*About this task*
Filter the data below for the string "tweets" and copy each matching line.

*Stored data*
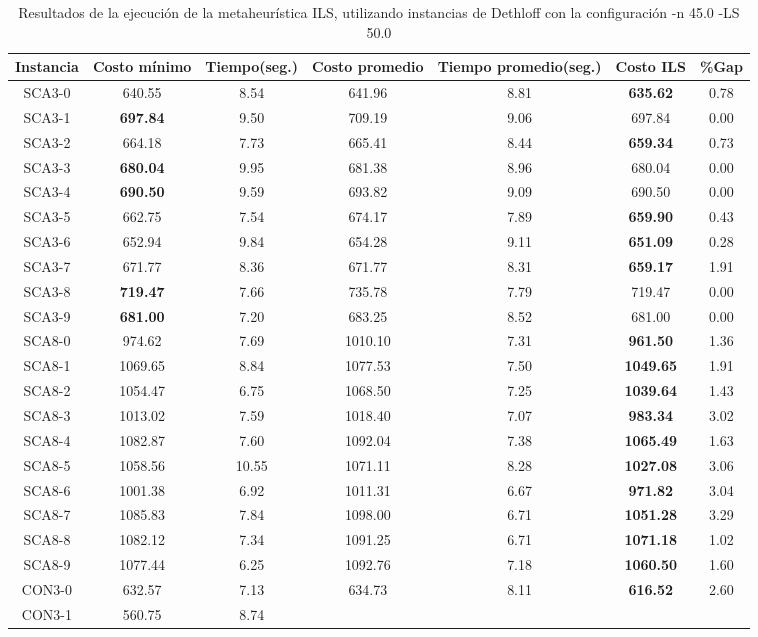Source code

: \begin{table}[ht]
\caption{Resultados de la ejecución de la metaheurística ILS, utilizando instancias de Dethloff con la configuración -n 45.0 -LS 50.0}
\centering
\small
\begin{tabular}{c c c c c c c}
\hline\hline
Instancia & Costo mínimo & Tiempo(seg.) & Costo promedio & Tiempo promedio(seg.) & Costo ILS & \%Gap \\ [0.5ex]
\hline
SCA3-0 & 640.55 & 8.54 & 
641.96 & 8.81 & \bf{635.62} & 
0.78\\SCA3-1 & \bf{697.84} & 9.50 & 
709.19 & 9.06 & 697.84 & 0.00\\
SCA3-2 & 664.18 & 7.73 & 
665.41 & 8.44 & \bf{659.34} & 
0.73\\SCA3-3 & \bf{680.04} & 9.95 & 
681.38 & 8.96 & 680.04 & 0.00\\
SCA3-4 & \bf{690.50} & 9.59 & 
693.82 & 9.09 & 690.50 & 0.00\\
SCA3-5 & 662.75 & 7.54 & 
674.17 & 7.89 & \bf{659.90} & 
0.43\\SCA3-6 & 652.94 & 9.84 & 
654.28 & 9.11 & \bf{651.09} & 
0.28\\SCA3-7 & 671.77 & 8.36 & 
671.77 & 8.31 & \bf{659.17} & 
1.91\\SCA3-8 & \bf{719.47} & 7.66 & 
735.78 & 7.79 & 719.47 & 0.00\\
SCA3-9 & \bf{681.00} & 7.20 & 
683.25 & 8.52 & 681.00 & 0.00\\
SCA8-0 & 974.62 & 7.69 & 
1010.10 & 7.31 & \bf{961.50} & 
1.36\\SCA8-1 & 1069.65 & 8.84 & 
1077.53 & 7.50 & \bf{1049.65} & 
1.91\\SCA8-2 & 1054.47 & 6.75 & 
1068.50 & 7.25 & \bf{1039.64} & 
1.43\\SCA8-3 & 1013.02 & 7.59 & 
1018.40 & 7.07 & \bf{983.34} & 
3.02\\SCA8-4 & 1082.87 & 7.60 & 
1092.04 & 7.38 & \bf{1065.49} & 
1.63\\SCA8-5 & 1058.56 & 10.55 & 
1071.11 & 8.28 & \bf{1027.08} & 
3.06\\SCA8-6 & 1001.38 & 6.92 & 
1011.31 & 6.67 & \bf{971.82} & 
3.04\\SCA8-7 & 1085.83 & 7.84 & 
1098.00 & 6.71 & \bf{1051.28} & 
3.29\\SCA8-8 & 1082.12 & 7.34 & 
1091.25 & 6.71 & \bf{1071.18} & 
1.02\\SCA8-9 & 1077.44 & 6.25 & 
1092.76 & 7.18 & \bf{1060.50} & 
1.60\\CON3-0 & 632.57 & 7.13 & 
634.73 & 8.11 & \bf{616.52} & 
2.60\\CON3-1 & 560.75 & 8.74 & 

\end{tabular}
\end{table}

==

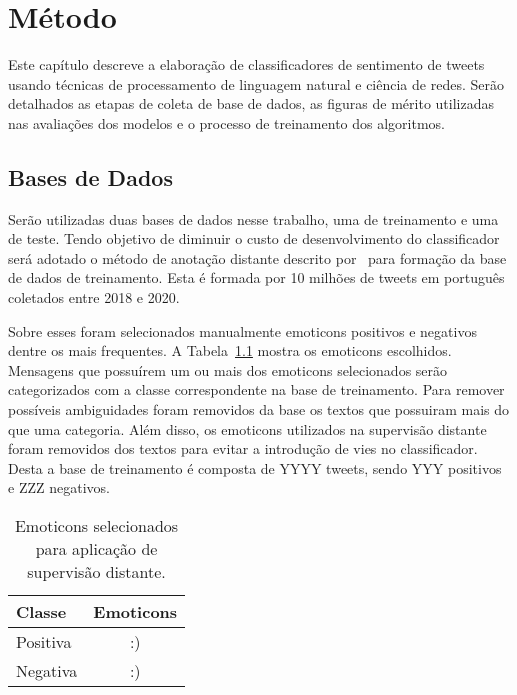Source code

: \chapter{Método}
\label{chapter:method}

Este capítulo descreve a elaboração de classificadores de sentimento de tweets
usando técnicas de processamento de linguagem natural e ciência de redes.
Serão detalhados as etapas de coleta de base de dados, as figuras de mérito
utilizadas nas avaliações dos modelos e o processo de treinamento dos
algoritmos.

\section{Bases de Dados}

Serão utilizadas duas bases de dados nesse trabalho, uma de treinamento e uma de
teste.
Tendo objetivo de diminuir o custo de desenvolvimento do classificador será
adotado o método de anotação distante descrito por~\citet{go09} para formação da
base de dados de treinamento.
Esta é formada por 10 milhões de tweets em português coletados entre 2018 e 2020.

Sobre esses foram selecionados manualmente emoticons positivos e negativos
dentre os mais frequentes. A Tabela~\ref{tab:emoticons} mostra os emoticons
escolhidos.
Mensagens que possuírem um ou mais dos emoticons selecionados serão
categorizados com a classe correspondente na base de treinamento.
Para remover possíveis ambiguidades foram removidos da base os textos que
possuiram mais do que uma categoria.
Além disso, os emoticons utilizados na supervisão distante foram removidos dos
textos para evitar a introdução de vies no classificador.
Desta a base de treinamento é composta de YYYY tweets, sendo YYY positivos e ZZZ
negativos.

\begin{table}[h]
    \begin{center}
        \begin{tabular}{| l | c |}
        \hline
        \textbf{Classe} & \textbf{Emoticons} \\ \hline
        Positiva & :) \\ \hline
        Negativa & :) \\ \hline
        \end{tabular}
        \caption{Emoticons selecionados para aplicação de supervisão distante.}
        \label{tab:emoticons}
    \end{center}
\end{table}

*Exercise response*
Este capítulo descreve a elaboração de classificadores de sentimento de tweets
Esta é formada por 10 milhões de tweets em português coletados entre 2018 e 2020.
Desta a base de treinamento é composta de YYYY tweets, sendo YYY positivos e ZZZ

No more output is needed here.